*TASK OBJECTIVE*:
The word "Indicates" marks the lines you need; copy each of them from the data.

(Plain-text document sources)
=== Begin Enclosure ===
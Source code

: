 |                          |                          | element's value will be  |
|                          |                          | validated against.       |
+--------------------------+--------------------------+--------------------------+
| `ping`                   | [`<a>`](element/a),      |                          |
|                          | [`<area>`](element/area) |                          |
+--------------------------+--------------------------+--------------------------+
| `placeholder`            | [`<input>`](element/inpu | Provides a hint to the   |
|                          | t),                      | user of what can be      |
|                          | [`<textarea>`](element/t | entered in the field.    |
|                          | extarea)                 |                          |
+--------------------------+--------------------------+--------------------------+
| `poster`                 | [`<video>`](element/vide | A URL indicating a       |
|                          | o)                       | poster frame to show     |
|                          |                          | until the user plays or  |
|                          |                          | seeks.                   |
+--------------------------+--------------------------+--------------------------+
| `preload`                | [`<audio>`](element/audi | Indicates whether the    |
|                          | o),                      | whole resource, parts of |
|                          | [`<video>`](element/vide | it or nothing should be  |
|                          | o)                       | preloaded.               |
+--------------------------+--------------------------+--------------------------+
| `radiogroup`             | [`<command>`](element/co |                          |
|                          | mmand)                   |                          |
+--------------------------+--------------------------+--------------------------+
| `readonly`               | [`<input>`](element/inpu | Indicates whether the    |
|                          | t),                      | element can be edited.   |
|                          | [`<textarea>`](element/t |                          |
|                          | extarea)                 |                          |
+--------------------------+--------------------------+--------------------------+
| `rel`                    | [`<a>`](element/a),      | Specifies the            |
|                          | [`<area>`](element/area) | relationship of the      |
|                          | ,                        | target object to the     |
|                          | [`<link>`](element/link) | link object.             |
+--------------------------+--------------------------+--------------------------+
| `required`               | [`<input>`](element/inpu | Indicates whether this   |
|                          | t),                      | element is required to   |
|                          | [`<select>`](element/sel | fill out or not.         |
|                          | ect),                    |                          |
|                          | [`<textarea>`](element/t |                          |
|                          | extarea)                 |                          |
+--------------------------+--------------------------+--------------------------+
=== End Enclosure ===
*RESULT*:
| `preload`                | [`<audio>`](element/audi | Indicates whether the    |
| `readonly`               | [`<input>`](element/inpu | Indicates whether the    |
| `required`               | [`<input>`](element/inpu | Indicates whether this   |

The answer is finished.